> _Task statement_
The answer must consist solely of the lines from the opening line of the entries through the line with "All nodes and", transcribed exactly and without any pictures.

> _Given records_
━━━

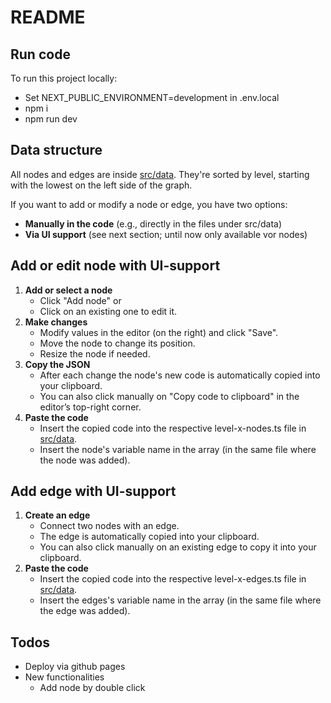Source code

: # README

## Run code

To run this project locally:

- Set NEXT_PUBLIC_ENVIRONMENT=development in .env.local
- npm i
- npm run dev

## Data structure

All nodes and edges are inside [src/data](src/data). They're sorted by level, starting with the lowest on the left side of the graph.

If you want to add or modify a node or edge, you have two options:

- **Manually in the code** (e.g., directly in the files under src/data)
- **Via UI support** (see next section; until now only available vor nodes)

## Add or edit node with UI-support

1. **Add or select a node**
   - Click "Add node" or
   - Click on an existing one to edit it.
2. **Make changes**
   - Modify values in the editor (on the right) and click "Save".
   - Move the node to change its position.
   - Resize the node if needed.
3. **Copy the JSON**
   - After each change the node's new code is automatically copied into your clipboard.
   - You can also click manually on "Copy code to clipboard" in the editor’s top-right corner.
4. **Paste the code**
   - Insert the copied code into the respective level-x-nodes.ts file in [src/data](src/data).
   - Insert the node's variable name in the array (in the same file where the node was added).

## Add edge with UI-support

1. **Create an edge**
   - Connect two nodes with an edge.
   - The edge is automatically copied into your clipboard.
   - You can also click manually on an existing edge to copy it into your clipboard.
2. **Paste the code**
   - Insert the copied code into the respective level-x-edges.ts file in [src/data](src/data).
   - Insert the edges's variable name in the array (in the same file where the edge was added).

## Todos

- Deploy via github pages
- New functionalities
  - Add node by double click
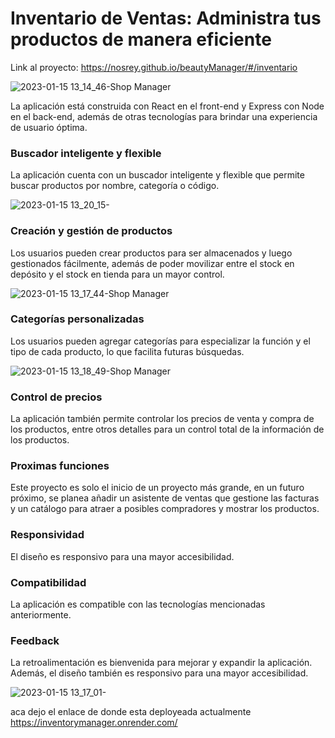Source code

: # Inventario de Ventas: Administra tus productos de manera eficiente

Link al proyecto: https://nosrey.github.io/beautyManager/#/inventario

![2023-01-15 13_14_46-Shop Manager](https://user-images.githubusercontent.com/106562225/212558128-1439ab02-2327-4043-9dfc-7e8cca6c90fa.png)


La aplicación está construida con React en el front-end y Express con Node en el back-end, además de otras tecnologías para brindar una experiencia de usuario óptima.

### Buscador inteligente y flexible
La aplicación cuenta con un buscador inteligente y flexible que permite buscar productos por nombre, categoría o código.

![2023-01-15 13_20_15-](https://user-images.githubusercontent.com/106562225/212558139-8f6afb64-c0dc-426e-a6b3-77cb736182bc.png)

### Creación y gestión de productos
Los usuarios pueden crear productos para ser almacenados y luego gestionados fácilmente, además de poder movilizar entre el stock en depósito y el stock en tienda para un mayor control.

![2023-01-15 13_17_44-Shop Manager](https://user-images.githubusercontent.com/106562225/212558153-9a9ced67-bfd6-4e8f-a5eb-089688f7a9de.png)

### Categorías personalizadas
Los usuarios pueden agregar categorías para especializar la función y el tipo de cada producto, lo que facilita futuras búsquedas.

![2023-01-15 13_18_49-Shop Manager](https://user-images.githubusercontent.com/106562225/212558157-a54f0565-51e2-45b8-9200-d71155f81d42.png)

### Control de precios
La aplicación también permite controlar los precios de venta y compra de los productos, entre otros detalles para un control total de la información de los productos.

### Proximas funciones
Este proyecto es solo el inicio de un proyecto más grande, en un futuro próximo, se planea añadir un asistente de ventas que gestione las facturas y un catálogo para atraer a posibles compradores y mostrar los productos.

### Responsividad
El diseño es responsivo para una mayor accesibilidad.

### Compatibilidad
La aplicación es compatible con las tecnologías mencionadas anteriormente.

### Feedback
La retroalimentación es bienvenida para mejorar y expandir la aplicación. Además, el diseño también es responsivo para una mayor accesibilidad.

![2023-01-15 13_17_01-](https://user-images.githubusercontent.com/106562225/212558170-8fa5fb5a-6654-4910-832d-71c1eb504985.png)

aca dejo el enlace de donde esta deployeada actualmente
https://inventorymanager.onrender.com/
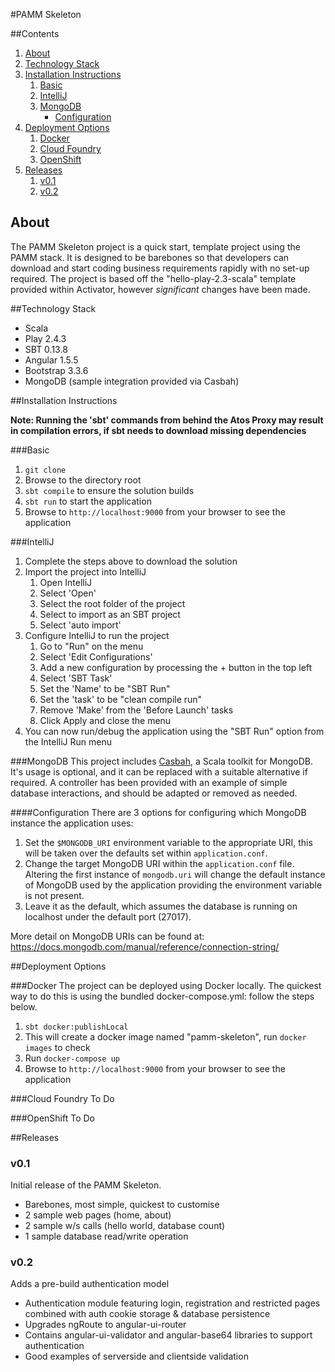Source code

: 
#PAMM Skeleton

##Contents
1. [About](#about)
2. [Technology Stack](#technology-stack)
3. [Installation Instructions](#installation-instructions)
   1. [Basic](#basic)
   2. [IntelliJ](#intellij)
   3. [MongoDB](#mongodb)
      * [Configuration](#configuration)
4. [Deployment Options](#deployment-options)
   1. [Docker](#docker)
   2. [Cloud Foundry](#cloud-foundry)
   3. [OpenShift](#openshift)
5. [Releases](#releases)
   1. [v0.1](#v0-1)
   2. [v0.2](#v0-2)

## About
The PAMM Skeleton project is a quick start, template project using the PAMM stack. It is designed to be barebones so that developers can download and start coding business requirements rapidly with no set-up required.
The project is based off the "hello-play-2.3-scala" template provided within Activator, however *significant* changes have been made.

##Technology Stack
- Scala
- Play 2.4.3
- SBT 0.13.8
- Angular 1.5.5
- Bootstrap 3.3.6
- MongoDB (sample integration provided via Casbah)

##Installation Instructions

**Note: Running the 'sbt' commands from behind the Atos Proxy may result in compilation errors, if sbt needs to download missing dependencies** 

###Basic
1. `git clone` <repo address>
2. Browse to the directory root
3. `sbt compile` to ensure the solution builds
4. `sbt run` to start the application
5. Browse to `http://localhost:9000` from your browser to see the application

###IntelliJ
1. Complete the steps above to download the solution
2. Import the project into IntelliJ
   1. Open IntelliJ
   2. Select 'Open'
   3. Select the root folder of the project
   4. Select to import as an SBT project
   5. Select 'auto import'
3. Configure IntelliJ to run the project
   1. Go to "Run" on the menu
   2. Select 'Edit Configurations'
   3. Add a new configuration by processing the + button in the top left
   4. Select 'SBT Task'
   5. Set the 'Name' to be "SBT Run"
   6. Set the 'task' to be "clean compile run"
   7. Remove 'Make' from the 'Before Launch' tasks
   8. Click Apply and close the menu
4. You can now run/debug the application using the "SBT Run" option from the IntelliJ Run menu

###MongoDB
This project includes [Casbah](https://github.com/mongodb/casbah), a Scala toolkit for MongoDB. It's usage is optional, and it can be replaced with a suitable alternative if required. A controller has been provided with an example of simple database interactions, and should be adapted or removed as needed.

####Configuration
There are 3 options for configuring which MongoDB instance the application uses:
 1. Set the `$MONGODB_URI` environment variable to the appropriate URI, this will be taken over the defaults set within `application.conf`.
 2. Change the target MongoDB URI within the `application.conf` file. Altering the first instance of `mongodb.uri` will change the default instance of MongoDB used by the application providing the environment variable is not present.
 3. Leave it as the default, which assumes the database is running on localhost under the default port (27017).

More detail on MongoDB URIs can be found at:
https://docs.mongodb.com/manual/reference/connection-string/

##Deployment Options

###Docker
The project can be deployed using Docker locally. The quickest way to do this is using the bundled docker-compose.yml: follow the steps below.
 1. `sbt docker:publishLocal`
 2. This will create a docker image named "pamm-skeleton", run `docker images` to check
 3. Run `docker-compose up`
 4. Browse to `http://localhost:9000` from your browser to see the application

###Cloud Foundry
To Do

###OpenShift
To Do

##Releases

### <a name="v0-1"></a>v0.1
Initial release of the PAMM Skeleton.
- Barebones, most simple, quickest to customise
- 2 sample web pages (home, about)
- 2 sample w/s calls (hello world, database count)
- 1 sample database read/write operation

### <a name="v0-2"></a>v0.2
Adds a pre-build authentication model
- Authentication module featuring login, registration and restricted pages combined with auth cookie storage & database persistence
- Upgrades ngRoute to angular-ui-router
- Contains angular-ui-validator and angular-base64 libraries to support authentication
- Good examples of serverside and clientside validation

━━━

> _Solution_
Source code

: # README

## Run code

To run this project locally:

- Set NEXT_PUBLIC_ENVIRONMENT=development in .env.local
- npm i
- npm run dev

## Data structure

All nodes and edges are inside [src/data](src/data). They're sorted by level, starting with the lowest on the left side of the graph.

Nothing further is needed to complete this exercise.